- [Aim of the exercise]: Count the lines below with the string "preview" in them. Only the number should be given.

Saved data entries:

------------------------------------------------------------

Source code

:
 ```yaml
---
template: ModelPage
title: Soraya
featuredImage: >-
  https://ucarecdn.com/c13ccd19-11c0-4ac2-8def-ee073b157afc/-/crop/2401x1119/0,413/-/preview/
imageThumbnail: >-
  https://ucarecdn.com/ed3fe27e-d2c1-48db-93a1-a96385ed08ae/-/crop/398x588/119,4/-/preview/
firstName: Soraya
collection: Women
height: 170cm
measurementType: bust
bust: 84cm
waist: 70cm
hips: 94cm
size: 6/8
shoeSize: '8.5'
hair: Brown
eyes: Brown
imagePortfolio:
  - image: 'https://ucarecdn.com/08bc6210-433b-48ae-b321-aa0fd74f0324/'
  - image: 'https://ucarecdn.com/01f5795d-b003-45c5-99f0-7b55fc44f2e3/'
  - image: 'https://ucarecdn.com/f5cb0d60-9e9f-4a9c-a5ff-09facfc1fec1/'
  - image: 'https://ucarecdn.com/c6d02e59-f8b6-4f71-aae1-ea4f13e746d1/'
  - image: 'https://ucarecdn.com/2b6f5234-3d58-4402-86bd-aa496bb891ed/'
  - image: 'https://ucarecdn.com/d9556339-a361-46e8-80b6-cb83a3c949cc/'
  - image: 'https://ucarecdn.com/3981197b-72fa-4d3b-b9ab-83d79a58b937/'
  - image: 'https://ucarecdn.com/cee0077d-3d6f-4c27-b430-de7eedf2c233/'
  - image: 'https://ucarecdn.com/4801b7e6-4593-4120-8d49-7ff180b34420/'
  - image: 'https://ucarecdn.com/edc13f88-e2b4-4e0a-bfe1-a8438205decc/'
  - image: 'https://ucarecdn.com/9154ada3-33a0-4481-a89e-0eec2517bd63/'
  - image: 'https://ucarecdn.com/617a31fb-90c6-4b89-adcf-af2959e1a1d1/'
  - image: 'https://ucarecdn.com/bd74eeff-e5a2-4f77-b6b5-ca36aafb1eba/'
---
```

------------------------------------------------------------

- [Completed exercise]: 2